Wonder Woman was the Summer’s big surprise, for more reasons than one. It made a ton of money, broke records, and made a name for Patty Jenkins. And it was the first universally embraced entry in DC’s shared continuity.
By now, you know the story. Diana (Gal Gadot), sheltered since childhood by the Amazons, meets Steve Trevor (Chris Pine). He stumbles upon the insular Themyscira and Diana accompanies Steve to Europe, convinced God of War Ares (David Thewlis) is behind the Great War.
Doing Ares’s bidding are German General Ludendorff (Danny Huston) and twisted scientist Dr. Poison (Elena Anaya). There is also this mystery of a fabled God Killer, which is a weapon and possibly something more (saying anything else would reveal too much).
The character of Wonder Man dates back to the 1940’s. William Moulton Marston created her, a contribution to comics only beginning to get recognized. Aside from Linda Carter’s successful 70’s TV show, the franchise endured a few failed pilots and a major motion picture in development purgatory until now.
Timing was on the film’s side, between Marvel securely pitching its tent in Hollywood and DC’s dive into the deep end with Man of Steel (2013).
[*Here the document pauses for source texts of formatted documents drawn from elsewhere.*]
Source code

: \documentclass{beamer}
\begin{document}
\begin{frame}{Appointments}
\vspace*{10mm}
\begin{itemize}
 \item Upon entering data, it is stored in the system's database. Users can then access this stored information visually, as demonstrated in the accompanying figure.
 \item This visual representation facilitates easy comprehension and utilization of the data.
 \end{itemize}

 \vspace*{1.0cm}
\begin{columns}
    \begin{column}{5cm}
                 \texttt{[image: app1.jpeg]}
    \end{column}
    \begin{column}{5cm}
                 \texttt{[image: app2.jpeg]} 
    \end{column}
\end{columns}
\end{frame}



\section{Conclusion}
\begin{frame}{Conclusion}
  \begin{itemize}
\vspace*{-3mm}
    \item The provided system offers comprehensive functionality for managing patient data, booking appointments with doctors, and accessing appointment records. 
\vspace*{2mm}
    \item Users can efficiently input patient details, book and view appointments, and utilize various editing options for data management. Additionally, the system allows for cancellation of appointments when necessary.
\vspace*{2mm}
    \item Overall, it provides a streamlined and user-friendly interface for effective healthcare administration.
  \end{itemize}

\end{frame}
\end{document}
Jenkins had inspiration to draw from and a foundation to build on.
Why the picture works so well is it blends elements from Marvel Studios’ best efforts. A period war movie (like First Avenger) combines with a fantasy adventure (like Thor) told in flashback (similar to Iron Man 3) to solve the mystery of the black-and-white photo from BvS.
The results sound like they strike familiar notes but is neither derivative nor contrived. Wonder Woman moves on point from mythical Greek paradise to fog-of-war 1910’s Europe.
Patty Jenkins also manages to keep the story together with the stacked threat of three villains – Ares, Ludendorff, and Dr. Poison. That’s a feat very few filmmakers that take on comic adaptations achieve (on a first try no less).
Gadot continues to embody Wonder Woman in the vein of Christopher Reeve’s Superman and Christian Bale’s Batman. Her star is rising and could outgrow the role one day. But she still can immerse herself as Diana without fail (her modeling background and real-life military training possibly help).
Chris Pine is very good and likable as Steve Trevor even though he can’t completely shed Captain Kirk. His turn is not as big a surprise as Chris Pratt’s Star-Lord but it’s up there. Worked right, he can be a major figure in the DC movies.
Wonder Woman is easily the best film so far in Warner’s current DC slate. Furthermore, it’s the best solo debut on the big screen for a superhero since Iron Man or Ant–Man. Whether or not Justice League comes together, this one will go down as a remarkable longshot that blew away expectations and silenced doubters.
Wonder Woman is out on DVD/Blu-ray September 19th and ought to be considered a definitive buy.